'''

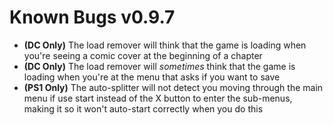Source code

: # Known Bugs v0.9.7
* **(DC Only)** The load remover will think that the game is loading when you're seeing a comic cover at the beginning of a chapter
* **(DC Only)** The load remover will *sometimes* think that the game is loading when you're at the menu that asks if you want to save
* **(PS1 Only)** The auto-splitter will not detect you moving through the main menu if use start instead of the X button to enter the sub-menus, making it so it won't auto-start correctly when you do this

'''
'''

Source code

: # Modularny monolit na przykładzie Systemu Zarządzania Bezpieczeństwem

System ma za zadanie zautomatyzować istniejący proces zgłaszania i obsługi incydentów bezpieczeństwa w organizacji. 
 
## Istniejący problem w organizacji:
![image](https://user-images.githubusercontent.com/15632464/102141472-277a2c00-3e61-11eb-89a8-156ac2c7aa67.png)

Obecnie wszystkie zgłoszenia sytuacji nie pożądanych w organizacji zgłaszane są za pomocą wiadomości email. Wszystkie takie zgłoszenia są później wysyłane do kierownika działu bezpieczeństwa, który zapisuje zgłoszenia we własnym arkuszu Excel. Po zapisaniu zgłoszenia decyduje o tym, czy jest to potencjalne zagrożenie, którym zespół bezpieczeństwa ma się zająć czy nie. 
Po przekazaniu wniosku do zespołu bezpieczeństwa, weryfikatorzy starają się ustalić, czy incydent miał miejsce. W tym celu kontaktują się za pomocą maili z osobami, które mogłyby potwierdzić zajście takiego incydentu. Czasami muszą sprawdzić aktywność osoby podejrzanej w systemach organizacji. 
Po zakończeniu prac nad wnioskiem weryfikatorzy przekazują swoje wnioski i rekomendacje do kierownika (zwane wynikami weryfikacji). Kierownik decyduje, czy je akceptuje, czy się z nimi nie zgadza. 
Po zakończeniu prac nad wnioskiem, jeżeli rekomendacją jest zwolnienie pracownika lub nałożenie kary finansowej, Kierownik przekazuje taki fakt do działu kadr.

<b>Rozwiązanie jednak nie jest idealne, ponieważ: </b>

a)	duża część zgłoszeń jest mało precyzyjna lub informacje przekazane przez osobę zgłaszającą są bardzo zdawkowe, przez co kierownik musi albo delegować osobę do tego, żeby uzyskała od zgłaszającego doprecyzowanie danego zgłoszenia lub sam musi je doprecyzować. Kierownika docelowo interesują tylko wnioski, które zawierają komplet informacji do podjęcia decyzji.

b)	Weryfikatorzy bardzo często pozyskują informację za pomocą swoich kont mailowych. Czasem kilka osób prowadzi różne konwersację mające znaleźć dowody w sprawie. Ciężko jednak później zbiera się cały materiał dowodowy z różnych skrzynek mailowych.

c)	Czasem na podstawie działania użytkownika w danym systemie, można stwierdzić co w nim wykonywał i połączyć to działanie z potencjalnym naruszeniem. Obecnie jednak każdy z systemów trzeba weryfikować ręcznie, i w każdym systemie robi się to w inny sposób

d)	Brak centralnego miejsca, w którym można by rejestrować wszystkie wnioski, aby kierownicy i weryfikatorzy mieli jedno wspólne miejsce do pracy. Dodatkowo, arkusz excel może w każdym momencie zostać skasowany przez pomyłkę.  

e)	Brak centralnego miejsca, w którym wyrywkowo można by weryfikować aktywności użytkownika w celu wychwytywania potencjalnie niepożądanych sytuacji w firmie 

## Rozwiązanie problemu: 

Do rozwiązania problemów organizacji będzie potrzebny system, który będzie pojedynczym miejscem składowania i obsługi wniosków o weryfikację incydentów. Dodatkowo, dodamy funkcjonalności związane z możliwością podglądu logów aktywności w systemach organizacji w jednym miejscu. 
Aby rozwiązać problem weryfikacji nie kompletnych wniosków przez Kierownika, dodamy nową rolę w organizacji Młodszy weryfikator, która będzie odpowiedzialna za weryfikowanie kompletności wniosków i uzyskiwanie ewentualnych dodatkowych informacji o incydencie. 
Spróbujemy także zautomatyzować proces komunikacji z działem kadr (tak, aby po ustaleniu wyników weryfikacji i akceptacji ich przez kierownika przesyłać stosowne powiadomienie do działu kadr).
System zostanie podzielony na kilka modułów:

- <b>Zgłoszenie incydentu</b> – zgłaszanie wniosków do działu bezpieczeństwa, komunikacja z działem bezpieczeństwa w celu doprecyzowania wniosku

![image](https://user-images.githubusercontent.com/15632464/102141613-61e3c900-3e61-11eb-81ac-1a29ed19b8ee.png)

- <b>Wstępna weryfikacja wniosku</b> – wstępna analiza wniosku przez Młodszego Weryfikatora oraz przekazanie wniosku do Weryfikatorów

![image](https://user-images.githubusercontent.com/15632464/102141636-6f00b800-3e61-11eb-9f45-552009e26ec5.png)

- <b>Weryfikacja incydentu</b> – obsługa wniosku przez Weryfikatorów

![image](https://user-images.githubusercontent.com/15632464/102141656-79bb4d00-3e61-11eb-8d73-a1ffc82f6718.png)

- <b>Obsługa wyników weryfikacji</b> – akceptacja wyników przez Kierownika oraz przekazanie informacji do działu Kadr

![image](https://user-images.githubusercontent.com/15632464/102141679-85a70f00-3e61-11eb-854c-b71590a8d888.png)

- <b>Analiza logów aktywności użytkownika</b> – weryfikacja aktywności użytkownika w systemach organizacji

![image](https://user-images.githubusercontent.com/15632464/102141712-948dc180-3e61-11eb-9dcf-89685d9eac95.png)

'''
'''

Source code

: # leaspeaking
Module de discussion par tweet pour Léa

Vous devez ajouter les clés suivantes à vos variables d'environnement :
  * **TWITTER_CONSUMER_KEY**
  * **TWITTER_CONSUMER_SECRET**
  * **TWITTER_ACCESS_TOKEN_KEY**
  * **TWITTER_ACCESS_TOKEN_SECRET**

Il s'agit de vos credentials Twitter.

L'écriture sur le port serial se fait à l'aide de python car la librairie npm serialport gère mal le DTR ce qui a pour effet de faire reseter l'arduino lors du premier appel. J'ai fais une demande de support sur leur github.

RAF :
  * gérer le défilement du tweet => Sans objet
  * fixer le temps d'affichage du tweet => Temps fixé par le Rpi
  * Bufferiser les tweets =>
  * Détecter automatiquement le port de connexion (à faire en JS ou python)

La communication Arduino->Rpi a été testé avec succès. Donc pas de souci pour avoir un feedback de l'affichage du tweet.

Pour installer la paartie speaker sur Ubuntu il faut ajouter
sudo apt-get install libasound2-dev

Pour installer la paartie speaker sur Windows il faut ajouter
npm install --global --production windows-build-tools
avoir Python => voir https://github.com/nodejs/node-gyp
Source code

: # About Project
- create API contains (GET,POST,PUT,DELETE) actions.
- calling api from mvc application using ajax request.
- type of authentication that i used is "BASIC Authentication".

'''

PROMPT
Select and copy every line from the records that includes the word "zakończeniu".

TASK RESULT
Po zakończeniu prac nad wnioskiem weryfikatorzy przekazują swoje wnioski i rekomendacje do kierownika (zwane wynikami weryfikacji). Kierownik decyduje, czy je akceptuje, czy się z nimi nie zgadza. 
Po zakończeniu prac nad wnioskiem, jeżeli rekomendacją jest zwolnienie pracownika lub nałożenie kary finansowej, Kierownik przekazuje taki fakt do działu kadr.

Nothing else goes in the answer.